Pop would let him buy the place with the money he had now, and he could pay the rest out later. But that wasn’t what he wanted to do. The bounty business had finally gone sour, and he wanted to do different. It wasn’t any goddamn fun anymore. Just met the dick cheese of the earth. And when you ran the sonofabitches to ground and put the cuffs on them, you had to watch your ass ‘til you got them turned in. Had to sleep with one eye open and a hand on your gun. It wasn’t any way to live.

And he wanted a chance to do right by Pop. Pop had been like a father to him. When he was a kid and his mama was screwing the Mexicans across the border for the rent money, Pop would let him hang out in the yard and climb on the rusted cars and watch him fix the better ones, tune those babies so fine they purred like dick-whipped women.

When he was older, Pop would haul him to Galveston for the whores and out to the beach to take potshots at all the ugly, fucked-up critters swimming around in the Gulf. Sometimes he’d take him to Oklahoma for the Dead Roundup. It sure seemed to do the old fart good to whack those dead fuckers with a tire iron, smash their diseased brains so they’d lay down for good. And it was a challenge. ‘Cause if one of those dead buddies bit you, you could put your head between your legs and kiss your rosy ass goodbye.

Wayne pulled out of his thoughts of Pop and the wrecking yard and turned on the stereo system. One of his favorite country-and-western tunes whispered at him. It was Billy Conteegas singing, and Wayne hummed along with the music as he drove into the welcome, if mostly ineffectual, shadows provided by the Cadillacs.

“My baby left me,

She left me for a cow,

But I don’t give a flying fuck,

She’s gone radioactive now,

Yeah, my baby left me,

Left me for a six-tittied cow.”

Just when Conteegas was getting to the good part, doing the trilling sound in his throat he was famous for, Calhoun opened his eyes and spoke up.

“Ain’t it bad enough I got to put up with the fucking heat and your fucking humming without having to listen to that shit? Ain’t you got no Hank Williams stuff, or maybe some of that nigger music they used to make? You know, where the coons harmonize and one of’em sings like his nuts are cut off.”

“You just don’t know good music when you hear it, Calhoun.”

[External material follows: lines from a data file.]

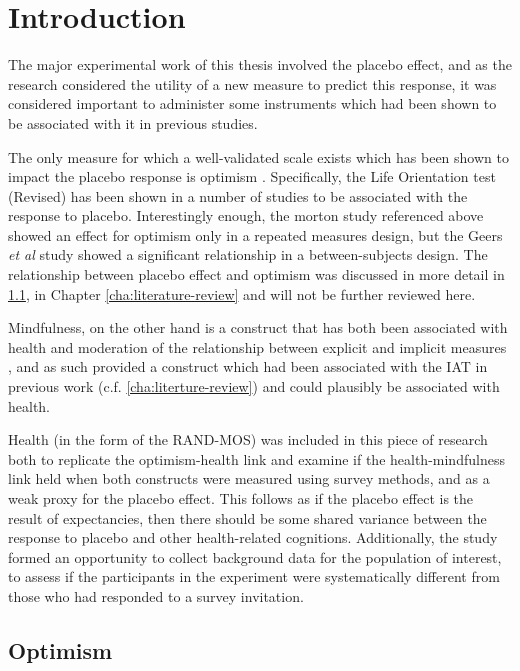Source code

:\documentclass{article}
\begin{document}
\section{Introduction}
\label{sec:introduction}


The major experimental work of this thesis involved the placebo effect, and as the research considered the utility of a new measure to predict this response, it was considered important to administer some instruments which had been shown to be associated with it in previous studies.

The only measure for which a well-validated scale exists which has been shown to impact the placebo response is optimism \cite{Geers2005,morton2009reproducibility}. Specifically, the Life Orientation test (Revised) has been shown in a number of studies to be associated with the response to placebo. Interestingly enough, the morton study referenced above showed an effect for optimism only in a repeated measures design, but the Geers \textit{et al} study showed a significant relationship in a between-subjects design. The relationship between placebo effect and optimism was discussed in more detail in \ref{sec:optimism}, in Chapter \ref{cha:literature-review} and will not be further reviewed here. 

Mindfulness, on the other hand is a construct that has both been associated with health \cite{Carmody2008} and moderation  of the relationship between explicit and implicit measures \cite{Levesque2007}, and as such provided a construct which had been associated with the IAT in previous work (c.f. \ref{cha:literture-review}) and could plausibly be associated with health. 

Health (in the form of the RAND-MOS) was included in this piece of research both to replicate the optimism-health link and examine if the health-mindfulness link held when both constructs were measured using survey methods, and as a weak proxy for the placebo effect. This follows as if the placebo effect is the result of expectancies, then there should be some shared variance between the response to placebo and other health-related cognitions. Additionally, the study formed an opportunity to collect background data for the population of interest, to assess if the participants in the experiment were systematically different from those who had responded to a survey invitation. 


\subsection{Optimism}
\label{sec:optimism}
\end{document}
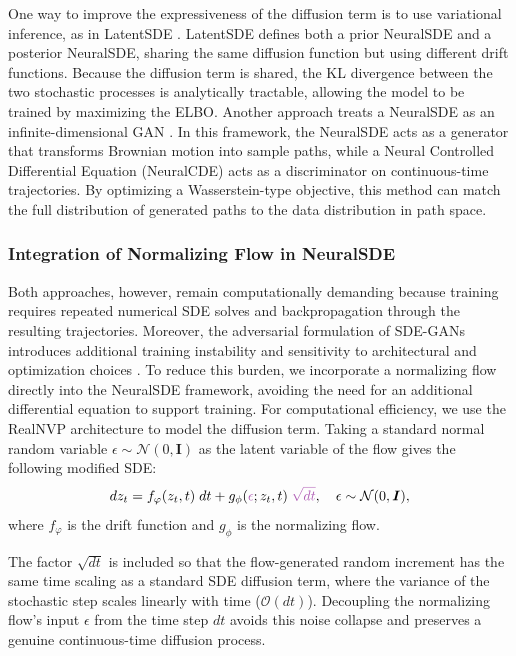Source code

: One way to improve the expressiveness of the diffusion term is to use variational inference, as in LatentSDE \citep{li2020scalablegradientsstochasticdifferential}. LatentSDE defines both a prior NeuralSDE and a posterior NeuralSDE, sharing the same diffusion function but using different drift functions. Because the diffusion term is shared, the KL divergence between the two stochastic processes is analytically tractable, allowing the model to be trained by maximizing the \ac{ELBO}. Another approach treats a NeuralSDE as an infinite-dimensional \ac{GAN} \citep{kidger2021neuralsdesinfinitedimensionalgans}. In this framework, the NeuralSDE acts as a generator that transforms Brownian motion into sample paths, while a Neural Controlled Differential Equation (NeuralCDE) acts as a discriminator on continuous-time trajectories. By optimizing a Wasserstein-type objective, this method can match the full distribution of generated paths to the data distribution in path space.

\subsubsection{Integration of Normalizing Flow in NeuralSDE}
Both approaches, however, remain computationally demanding because training requires repeated numerical SDE solves and backpropagation through the resulting trajectories. Moreover, the adversarial formulation of SDE-GANs introduces additional training instability and sensitivity to architectural and optimization choices \citep{kidger2021efficient,zhang2025efficient,bartosh2025sdematching}. To reduce this burden, we incorporate a normalizing flow directly into the NeuralSDE framework, avoiding the need for an additional differential equation to support training. For computational efficiency, we use the RealNVP architecture to model the diffusion term. Taking a standard normal random variable $\epsilon\sim \mathcal{N}(0, \boldsymbol{I})$ as the latent variable of the flow gives the following modified SDE:
\begin{equation}\label{eq:flow_sde}
    dz_t = f_\varphi(z_t, t)\; dt + g_\phi({\color{Orchid} \epsilon}; z_t, t) \; {\color{Orchid}\sqrt{dt}}, \quad \epsilon\sim \mathcal{N}(0, \boldsymbol{I}),
\end{equation}
where $f_\varphi$ is the drift function and $g_\phi$ is the normalizing flow. 

The factor $\sqrt{dt}$ is included so that the flow-generated random increment has the same time scaling as a standard \ac{SDE} diffusion term, where the variance of the stochastic step scales linearly with time ($\mathcal{O}(dt)$). Decoupling the normalizing flow's input $\epsilon$ from the time step $dt$ avoids this noise collapse and preserves a genuine continuous-time diffusion process.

Calhoun moved his free hand to his hatband, found one of his few remaining cigarettes and a match there. He struck the match on his knee, lit the smoke and coughed a few rounds. Wayne couldn’t imagine how Calhoun could smoke in all this heat.

“Well, I may not know good music when I hear it, capon, but I damn sure know bad music when I hear it. And that’s some bad music.”

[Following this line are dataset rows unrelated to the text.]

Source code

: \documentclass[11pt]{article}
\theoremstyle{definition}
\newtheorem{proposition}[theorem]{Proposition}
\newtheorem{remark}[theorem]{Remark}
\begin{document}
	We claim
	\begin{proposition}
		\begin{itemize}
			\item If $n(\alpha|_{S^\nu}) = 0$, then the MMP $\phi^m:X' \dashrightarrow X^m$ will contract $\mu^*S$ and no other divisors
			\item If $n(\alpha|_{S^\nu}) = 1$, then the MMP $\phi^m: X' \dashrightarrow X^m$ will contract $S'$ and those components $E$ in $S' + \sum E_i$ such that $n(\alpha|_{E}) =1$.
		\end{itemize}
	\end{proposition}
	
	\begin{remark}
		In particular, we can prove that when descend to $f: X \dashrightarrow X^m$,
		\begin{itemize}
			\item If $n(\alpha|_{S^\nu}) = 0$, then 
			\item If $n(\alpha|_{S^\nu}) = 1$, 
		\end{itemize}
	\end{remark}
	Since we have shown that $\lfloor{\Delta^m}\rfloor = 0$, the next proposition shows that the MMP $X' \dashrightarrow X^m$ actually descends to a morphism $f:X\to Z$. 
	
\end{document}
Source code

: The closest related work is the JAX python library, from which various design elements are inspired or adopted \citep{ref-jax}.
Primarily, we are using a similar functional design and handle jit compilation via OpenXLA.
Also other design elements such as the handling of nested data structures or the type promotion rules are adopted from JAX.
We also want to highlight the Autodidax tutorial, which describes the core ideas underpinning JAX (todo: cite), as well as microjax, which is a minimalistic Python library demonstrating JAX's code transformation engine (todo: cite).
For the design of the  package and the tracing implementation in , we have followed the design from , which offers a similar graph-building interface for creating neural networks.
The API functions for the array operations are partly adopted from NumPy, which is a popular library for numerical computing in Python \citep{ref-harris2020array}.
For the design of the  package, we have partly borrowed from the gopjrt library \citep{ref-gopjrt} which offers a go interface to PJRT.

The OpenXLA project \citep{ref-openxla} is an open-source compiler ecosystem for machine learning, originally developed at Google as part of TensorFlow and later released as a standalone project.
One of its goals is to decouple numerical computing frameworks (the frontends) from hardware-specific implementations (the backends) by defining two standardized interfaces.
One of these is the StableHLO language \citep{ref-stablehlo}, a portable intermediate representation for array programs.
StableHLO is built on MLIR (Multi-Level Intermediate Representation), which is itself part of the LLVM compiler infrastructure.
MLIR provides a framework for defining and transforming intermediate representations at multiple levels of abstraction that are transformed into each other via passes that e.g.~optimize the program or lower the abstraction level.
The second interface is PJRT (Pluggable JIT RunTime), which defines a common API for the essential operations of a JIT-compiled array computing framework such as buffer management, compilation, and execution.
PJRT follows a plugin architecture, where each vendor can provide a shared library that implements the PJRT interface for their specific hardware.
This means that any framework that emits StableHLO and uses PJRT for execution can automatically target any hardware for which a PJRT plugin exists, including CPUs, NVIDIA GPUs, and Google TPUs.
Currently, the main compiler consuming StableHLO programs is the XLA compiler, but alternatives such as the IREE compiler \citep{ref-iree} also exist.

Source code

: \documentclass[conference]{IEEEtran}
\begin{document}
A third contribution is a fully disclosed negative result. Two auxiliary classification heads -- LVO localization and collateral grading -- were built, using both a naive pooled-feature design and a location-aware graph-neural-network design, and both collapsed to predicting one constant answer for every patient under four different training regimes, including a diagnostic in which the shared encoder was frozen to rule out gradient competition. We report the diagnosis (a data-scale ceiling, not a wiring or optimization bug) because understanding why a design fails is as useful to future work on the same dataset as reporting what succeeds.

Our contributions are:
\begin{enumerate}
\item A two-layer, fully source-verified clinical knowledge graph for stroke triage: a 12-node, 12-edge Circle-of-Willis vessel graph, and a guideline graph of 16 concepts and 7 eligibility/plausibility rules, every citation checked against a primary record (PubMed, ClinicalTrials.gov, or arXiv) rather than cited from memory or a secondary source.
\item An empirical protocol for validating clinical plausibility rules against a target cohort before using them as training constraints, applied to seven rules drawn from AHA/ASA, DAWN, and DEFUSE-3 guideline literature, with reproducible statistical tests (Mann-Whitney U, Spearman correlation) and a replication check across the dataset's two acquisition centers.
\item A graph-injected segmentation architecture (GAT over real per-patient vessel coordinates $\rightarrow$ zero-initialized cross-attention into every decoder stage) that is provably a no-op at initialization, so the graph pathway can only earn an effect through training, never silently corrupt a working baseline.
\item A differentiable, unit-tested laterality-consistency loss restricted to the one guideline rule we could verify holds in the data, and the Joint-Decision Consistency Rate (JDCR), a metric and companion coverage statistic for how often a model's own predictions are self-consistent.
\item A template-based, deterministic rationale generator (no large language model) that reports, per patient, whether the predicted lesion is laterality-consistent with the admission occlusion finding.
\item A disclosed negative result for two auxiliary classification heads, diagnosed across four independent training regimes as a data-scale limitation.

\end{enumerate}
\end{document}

“You ain’t got any kind of culture, Calhoun. You been too busy raping kids.”

“Reckon a man has to have a hobby,” Calhoun said, blowing smoke at Wayne. “Young pussy is mine. Besides, she wasn’t in diapers. Couldn’t find one that young. She was thirteen. You know what they say. If they’re old enough to bleed, they’re old enough to breed.”

“How old they have to be for you to kill them?”

“She got loud.”

“Change channels, Calhoun.”

“Just passing the time of day, capon. Better watch yourself, bounty hunter, when you least expect it, I’ll bash your head.”

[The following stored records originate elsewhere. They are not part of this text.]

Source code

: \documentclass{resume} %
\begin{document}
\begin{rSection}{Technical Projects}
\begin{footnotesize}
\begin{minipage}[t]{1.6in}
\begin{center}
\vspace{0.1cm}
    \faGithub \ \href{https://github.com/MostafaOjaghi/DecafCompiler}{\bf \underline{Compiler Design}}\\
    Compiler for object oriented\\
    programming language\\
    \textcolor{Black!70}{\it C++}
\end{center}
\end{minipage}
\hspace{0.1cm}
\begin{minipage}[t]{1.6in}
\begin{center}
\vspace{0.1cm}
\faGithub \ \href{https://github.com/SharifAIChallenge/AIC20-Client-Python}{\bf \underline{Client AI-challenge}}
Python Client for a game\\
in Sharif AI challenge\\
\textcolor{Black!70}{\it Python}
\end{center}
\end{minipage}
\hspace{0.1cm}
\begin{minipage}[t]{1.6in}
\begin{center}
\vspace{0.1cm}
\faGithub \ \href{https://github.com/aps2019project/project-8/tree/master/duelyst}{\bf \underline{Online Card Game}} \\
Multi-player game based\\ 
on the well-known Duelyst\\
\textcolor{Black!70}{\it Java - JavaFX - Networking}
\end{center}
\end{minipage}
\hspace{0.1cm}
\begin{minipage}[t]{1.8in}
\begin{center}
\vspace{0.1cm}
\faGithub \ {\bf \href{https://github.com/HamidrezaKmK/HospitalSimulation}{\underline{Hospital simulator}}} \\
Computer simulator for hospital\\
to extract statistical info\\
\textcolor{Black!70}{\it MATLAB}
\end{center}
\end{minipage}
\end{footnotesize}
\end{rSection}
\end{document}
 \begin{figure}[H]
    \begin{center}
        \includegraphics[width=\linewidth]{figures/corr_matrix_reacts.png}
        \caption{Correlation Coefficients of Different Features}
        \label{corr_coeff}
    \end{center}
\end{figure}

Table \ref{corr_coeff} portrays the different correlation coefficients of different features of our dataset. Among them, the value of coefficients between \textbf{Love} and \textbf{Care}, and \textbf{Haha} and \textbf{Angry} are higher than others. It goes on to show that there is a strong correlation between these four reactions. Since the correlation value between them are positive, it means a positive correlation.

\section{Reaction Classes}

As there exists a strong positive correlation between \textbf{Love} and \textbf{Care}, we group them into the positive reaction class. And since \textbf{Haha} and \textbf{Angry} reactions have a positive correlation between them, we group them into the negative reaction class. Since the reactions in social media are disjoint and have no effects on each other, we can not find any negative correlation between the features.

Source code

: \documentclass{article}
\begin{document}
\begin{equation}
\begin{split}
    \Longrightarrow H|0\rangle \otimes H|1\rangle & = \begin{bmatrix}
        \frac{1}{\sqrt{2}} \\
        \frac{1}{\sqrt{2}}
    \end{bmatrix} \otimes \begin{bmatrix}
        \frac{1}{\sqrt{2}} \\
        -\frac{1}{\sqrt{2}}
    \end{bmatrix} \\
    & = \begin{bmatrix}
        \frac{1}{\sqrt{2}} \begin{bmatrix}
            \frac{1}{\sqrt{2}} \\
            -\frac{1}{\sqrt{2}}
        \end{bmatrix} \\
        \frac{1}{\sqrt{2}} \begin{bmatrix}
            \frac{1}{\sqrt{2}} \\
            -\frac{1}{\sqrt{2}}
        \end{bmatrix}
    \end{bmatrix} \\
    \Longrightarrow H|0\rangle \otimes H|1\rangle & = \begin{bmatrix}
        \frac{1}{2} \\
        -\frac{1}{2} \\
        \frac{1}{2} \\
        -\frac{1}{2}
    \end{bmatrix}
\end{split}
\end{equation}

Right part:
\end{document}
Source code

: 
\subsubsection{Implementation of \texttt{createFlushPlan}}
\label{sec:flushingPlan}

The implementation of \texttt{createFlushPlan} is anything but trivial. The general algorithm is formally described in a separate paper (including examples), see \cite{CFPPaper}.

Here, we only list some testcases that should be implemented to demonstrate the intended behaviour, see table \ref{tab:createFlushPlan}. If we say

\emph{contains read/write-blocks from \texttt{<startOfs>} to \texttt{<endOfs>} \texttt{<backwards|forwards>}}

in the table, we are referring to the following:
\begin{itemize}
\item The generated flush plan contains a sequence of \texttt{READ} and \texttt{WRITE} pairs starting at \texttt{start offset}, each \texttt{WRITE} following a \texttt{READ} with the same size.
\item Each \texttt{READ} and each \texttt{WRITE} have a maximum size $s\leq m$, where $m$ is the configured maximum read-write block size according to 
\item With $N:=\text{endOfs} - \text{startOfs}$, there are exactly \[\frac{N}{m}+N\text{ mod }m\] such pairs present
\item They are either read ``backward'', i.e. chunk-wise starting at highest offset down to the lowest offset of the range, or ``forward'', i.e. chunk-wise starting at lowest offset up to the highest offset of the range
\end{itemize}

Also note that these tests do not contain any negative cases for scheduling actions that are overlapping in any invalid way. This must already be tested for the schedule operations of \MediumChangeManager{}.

“You’re gonna run your mouth one time too many, Calhoun, and when you do, you’re gonna finish this ride in the trunk with ants crawling on you. You ain’t so priceless I won’t blow you away.”

“You lucked out at the tonk, boy. But there’s always tomorrow, and every day can’t be like at Rosalita’s.”

Wayne smiled. “Trouble is, Calhoun, you’re running out of tomorrows.”

3

As they drove between the Cadillacs, the sky fading like a bad bulb, Wayne looked at the cars and tried to imagine what the Chevy-Cadillac Wars had been like, and why they had been fought in this miserable desert. He had heard it was a hell of a fight, and close, but the outcome had been Chevy’s and now they were the only cars Detroit made. And as far as he was concerned, that was the only thing about Detroit that was worth a damn. Cars.

He felt that way about all cities. He’d just as soon lie down and let a diseased dog shit in his face than drive through one, let alone live in one.

Law Town being an exception. He’d go there. Not to live, but to give Calhoun to the authorities and pick up his reward. People in Law Town were always glad to see a criminal brought in. The public executions were popular and varied and supplied a steady income.

Last time he’d been to Law Town he’d bought a front-row ticket to one of the executions and watched a chronic shoplifter, a redheaded rat of a man, get pulled apart by being chained between two souped-up tractors. The execution itself was pretty brief, but there had been plenty of buildup with clowns and balloons and a big-tittied stripper who could swing her tits in either direction to boom-boom music.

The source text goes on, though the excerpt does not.